What is being asked: Identify all lines below that hold "documentclass" and collect them.

Source records:
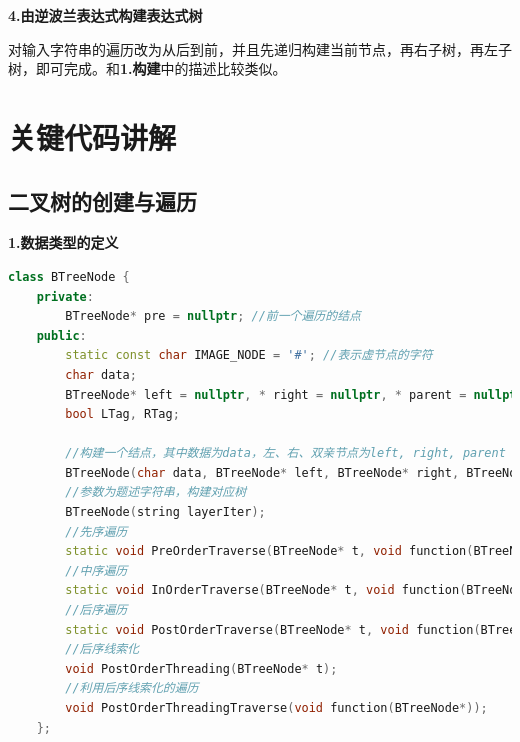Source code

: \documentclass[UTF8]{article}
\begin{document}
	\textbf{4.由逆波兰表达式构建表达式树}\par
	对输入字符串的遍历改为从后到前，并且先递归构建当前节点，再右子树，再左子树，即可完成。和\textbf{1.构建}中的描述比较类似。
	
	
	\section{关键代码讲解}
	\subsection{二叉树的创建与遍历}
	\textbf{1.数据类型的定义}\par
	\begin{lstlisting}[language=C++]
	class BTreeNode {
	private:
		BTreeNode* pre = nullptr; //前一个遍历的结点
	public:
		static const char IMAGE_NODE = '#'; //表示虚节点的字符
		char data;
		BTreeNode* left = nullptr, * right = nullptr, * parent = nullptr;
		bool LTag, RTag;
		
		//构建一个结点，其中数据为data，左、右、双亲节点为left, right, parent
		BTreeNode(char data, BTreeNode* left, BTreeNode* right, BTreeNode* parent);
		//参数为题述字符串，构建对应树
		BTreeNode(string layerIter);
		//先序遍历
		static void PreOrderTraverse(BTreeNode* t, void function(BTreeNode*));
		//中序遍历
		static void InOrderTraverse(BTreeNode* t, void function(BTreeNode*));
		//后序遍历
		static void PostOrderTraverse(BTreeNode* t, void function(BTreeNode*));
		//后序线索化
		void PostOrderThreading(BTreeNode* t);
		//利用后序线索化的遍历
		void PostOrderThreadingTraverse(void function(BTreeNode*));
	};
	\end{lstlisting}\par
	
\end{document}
...
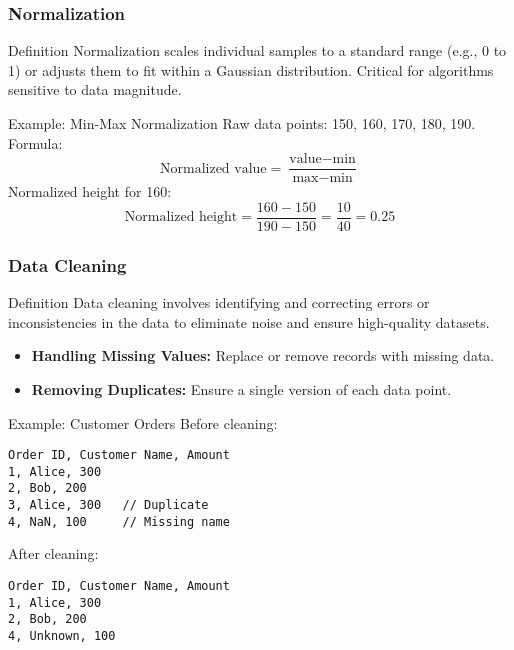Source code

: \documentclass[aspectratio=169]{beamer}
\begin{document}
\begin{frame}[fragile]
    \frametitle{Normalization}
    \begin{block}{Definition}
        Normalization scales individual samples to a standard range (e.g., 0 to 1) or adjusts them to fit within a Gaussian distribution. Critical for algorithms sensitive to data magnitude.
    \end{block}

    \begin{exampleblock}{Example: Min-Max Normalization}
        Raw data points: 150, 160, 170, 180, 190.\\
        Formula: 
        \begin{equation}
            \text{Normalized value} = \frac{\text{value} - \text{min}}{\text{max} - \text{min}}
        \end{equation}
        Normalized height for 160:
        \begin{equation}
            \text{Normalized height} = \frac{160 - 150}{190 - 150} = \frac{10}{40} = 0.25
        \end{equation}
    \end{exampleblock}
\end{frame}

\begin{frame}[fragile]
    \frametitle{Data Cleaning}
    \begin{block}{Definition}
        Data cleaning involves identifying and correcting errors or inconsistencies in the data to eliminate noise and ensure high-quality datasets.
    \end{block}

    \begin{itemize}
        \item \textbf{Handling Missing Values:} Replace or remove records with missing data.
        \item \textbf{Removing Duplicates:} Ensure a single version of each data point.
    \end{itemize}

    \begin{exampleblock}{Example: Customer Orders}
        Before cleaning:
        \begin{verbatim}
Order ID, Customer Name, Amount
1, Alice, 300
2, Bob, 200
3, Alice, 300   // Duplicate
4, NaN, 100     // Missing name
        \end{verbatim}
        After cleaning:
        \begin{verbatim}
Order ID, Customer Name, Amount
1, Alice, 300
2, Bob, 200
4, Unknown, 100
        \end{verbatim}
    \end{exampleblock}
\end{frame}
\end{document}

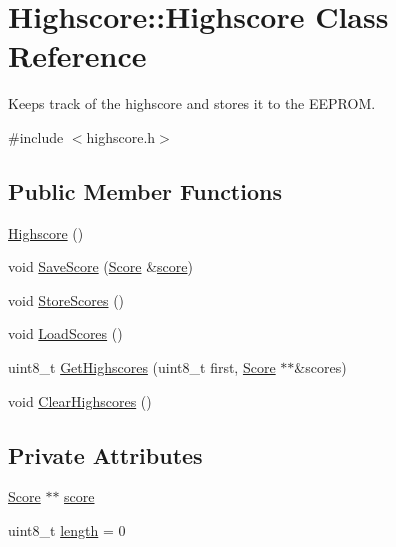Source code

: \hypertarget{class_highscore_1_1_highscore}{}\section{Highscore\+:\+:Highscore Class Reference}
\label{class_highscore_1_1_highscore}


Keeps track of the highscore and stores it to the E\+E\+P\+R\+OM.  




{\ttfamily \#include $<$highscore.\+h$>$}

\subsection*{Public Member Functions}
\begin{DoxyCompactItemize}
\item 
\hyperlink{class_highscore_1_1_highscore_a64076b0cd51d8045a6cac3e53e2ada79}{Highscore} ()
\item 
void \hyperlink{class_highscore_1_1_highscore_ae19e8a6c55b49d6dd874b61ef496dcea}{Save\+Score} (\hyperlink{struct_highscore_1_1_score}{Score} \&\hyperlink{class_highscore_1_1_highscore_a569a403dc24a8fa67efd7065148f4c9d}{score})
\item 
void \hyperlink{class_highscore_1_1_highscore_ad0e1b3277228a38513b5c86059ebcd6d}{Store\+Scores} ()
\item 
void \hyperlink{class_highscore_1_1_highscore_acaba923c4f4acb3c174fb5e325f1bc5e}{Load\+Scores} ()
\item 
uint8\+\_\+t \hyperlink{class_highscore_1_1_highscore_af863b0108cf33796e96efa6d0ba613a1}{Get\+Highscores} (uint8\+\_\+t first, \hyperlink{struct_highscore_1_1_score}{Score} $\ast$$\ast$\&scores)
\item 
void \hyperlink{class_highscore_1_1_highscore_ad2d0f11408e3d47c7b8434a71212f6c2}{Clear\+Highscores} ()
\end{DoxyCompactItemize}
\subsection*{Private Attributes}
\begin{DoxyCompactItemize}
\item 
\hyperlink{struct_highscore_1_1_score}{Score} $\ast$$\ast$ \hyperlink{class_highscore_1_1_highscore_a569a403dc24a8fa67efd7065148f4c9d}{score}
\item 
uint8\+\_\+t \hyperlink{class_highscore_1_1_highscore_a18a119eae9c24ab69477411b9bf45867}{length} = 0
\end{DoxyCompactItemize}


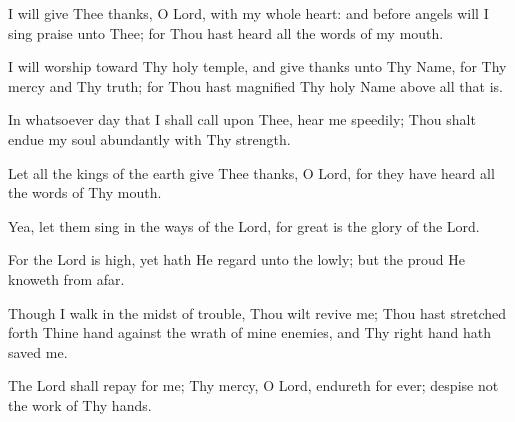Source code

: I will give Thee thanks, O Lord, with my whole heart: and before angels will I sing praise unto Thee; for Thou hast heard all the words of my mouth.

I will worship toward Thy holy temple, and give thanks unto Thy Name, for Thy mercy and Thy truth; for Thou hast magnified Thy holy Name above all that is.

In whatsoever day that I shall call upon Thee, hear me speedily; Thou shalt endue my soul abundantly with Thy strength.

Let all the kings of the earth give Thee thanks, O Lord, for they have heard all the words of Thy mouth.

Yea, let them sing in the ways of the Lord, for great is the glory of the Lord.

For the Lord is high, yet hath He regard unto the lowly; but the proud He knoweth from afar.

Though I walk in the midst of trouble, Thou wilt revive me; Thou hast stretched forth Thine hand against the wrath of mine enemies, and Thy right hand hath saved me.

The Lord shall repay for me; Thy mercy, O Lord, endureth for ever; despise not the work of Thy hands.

Result of the exercise:
: \documentclass[UTF8]{article}
: \documentclass[aspectratio=169]{beamer}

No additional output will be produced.